[Items from a dataset]:
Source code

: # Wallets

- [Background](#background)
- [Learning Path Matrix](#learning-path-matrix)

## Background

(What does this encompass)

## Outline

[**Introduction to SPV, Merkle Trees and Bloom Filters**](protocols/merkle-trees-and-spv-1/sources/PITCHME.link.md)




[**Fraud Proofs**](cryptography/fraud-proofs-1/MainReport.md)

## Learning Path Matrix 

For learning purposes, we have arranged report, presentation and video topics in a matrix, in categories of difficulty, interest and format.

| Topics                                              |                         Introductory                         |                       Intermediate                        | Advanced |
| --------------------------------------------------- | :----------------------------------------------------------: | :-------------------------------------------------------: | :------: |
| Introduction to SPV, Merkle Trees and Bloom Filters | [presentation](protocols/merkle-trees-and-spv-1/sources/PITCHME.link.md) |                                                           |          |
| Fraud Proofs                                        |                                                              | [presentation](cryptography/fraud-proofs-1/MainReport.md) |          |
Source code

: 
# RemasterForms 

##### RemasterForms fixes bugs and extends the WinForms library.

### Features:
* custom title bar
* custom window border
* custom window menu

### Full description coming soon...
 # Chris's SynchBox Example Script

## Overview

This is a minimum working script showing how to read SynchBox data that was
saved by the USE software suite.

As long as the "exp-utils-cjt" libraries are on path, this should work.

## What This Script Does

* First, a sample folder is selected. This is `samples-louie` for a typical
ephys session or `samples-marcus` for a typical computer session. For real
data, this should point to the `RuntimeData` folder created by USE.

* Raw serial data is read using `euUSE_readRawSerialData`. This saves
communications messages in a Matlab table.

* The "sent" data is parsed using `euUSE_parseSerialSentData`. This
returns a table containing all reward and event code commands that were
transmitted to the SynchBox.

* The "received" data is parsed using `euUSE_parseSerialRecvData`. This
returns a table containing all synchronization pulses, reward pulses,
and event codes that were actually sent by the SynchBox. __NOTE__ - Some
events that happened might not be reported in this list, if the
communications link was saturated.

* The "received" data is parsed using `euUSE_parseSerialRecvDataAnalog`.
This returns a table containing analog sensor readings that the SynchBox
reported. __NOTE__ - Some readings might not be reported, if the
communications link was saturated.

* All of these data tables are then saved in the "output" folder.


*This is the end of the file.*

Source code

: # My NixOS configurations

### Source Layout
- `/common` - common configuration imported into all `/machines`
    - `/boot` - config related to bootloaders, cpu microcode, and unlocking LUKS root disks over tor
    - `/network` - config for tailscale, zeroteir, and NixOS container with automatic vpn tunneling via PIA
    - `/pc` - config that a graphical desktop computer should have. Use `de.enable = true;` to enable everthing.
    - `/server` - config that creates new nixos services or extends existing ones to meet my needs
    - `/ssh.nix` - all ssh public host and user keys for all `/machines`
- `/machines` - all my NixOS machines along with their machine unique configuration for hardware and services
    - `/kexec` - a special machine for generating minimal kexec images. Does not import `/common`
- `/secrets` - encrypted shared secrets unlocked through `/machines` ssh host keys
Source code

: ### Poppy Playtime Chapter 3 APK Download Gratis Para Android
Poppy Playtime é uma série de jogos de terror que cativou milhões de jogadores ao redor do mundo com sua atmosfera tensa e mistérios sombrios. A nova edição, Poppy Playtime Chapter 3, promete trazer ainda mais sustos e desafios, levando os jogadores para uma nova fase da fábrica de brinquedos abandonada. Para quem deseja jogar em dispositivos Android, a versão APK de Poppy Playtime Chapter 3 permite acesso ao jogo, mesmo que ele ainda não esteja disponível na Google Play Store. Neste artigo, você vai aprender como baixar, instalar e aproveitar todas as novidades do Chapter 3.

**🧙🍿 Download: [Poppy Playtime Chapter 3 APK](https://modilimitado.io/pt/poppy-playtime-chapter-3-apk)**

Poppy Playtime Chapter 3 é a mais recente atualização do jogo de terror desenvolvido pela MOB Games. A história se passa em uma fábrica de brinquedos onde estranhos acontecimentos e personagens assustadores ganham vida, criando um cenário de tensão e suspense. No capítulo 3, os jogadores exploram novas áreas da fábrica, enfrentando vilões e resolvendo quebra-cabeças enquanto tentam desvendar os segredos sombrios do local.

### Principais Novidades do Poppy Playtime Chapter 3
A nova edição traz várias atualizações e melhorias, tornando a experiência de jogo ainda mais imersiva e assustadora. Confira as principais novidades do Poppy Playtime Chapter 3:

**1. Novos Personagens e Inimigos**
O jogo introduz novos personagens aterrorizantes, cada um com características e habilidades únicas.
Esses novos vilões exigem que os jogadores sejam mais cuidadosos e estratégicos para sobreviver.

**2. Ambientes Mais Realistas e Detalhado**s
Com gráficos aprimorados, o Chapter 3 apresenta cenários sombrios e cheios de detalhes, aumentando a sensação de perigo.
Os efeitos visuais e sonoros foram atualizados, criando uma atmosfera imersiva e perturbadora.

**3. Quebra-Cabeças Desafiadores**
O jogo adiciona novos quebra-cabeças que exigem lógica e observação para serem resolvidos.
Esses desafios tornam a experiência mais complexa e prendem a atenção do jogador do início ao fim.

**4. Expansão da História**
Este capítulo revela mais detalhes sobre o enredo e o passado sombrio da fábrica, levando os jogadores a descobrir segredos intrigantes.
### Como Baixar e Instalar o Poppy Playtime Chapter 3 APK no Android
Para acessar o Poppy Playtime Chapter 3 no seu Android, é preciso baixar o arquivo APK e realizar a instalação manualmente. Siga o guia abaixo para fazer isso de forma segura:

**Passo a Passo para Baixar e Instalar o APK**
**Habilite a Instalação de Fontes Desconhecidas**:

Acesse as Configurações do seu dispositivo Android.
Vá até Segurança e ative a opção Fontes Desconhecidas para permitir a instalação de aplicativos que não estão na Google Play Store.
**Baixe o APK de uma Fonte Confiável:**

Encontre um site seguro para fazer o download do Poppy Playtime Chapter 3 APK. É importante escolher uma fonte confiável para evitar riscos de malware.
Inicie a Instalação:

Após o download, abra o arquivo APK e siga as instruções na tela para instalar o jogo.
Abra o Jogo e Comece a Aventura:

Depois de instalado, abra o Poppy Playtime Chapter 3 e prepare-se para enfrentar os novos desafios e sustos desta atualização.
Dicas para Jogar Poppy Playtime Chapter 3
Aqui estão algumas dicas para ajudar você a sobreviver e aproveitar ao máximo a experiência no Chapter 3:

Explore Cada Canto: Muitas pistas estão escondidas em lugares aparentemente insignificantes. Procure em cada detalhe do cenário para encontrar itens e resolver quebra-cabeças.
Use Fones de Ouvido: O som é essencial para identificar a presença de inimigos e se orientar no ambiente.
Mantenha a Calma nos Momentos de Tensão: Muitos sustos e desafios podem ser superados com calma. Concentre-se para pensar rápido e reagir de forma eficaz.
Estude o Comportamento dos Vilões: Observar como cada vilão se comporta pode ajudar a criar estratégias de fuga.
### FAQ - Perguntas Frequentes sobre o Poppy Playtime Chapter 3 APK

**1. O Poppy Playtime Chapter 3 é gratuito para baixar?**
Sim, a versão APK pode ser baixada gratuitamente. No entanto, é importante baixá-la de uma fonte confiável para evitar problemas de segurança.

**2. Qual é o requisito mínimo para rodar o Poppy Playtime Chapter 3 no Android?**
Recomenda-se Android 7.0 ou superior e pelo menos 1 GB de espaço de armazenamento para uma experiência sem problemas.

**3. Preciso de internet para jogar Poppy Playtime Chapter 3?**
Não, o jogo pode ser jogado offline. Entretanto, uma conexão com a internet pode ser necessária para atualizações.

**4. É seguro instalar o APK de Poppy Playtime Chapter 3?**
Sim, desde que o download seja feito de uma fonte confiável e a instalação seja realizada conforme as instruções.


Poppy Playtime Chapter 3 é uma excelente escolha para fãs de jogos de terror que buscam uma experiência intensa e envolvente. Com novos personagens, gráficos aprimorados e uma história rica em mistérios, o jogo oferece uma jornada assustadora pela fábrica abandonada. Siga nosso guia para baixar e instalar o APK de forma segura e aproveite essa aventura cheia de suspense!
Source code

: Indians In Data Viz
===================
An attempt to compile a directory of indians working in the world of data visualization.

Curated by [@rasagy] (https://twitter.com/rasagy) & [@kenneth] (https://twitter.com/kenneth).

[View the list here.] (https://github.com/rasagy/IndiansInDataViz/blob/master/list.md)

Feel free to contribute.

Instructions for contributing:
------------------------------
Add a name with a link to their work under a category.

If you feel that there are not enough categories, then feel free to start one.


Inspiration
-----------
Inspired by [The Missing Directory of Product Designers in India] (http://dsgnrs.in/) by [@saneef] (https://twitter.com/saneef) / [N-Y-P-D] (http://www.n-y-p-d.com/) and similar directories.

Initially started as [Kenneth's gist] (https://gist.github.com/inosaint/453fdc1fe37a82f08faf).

[Aim of the exercise]:
From the records above, transcribe without alteration every line from the one with "### Principais Novidades" to the one with "Personagens e Inimigos**", inclusive.

[Output]:
### Principais Novidades do Poppy Playtime Chapter 3
A nova edição traz várias atualizações e melhorias, tornando a experiência de jogo ainda mais imersiva e assustadora. Confira as principais novidades do Poppy Playtime Chapter 3:

**1. Novos Personagens e Inimigos**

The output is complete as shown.